In case you hadn't noticed, one of these candidates is a little, shall we say, cooler than the other. Indeed, not since Richard Nixon flop-sweated all over an anxious nation during the 1960 presidential debates has there been such a wide charisma gap between the two major candidates.

Election 2008 is quickly shaping up as Barry vs. Scary. One candidate inspires us, invigorates us, and restores our shattered hopes, while the other is joined in an epic battle with the American people to see who falls asleep first.

Of course, for better or worse, image is vitally important to electoral politics. Everyone knows that it's not necessarily what a candidate actually says that determines who wins elections, but what the nation hears.

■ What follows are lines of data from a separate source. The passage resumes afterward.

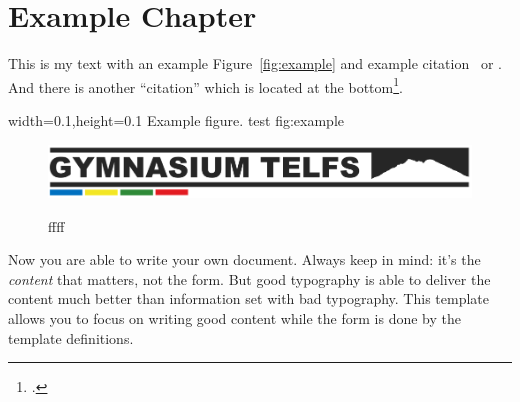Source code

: 
\chapter{Example Chapter}

This is my text with an example Figure~\ref{fig:example} and example
citation~\cite{StrunkWhite} or \textcite{Bringhurst1993}. And there is another
\enquote{citation} which is located at the bottom\footcite{tagstore}.

  {width=0.1\textwidth,height=0.1\textheight}%
  {Example figure.}%
  {test}%
  {fig:example}%

\begin{figure}[hbtp]
\caption[Caption 1]{ffff}
\centering
\includegraphics[scale=0.5]{figures/institution.png}
\label{fig:test}
\end{figure}

Now you are able to write your own document. Always keep in mind: it's
the \emph{content} that matters, not the form. But good typography is
able to deliver the content much better than information set with bad
typography. This template allows you to focus on writing good content
while the form is done by the template definitions. \cite{tagstore}

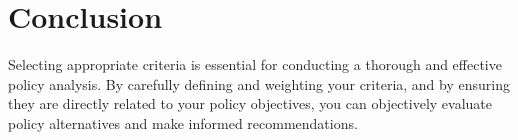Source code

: \documentclass{article}
\theoremstyle{definition}
\theoremstyle{plain}
\begin{document}
\section{Conclusion}

Selecting appropriate criteria is essential for conducting a thorough and effective policy analysis. By carefully defining and weighting your criteria, and by ensuring they are directly related to your policy objectives, you can objectively evaluate policy alternatives and make informed recommendations.











% 
\end{document}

With that in mind, here's a brief look at what we'll all likely be "hearing" over the next five months:


Barack Obama:
I promise to be a font and beacon of hope, always appealing to your nobler instincts and working each day to uplift and inspire both you and your children.


John McCain:
I promise not to eat your children.


Barack Obama:
I am proud and humbled to be a small but important fulfillment of Dr. King's inspirational dream--that man should be judged not by the color of his skin, but by the content of his character.


John McCain:
So, I can see you're all asking yourselves, what's this shit on my face?


Barack Obama:
We must strive to be conscientious stewards of the environment by working to preserve the future vitality of our forests, our farmlands, our air and our oceans.


John McCain:
Arrrrr, I'm a sea captain!


Barack Obama:
I will work to preserve America's standing as an economic superpower, while fighting to ensure our economy is not only strong, but also fair. Yes we can!


John McCain:
Here's a nickel. Go fetch yerself a Moon Pie.


Barack Obama:
We will harness the awesome strength, work ethic and ingenuity of the American people, whose remarkable initiative and innovation has no parallel in history. We will ensure that hard-working Americans have the opportunity to pursue a living wage while we make truly amazing strides in the development of new and vital technologies.


John McCain:
Blu-ray? What the devil is Blu-ray? Sounds like a Negro gin joint. I just figured out how to stop "12:00" from flashing on my VCR, fer Chrissakes!


Barack Obama:
People say this is a historic election, and it is. It's historic because it represents a stark choice between the failed policies of the last eight years, which have made us both less safe and less economically secure, and a future where anything is possible and where any dream, no matter how unlikely or idealistic, can be realized.


John McCain:
I should probably say something about resolve or big government here. Say, was that a Cracker Barrel I saw on the way in from the airport?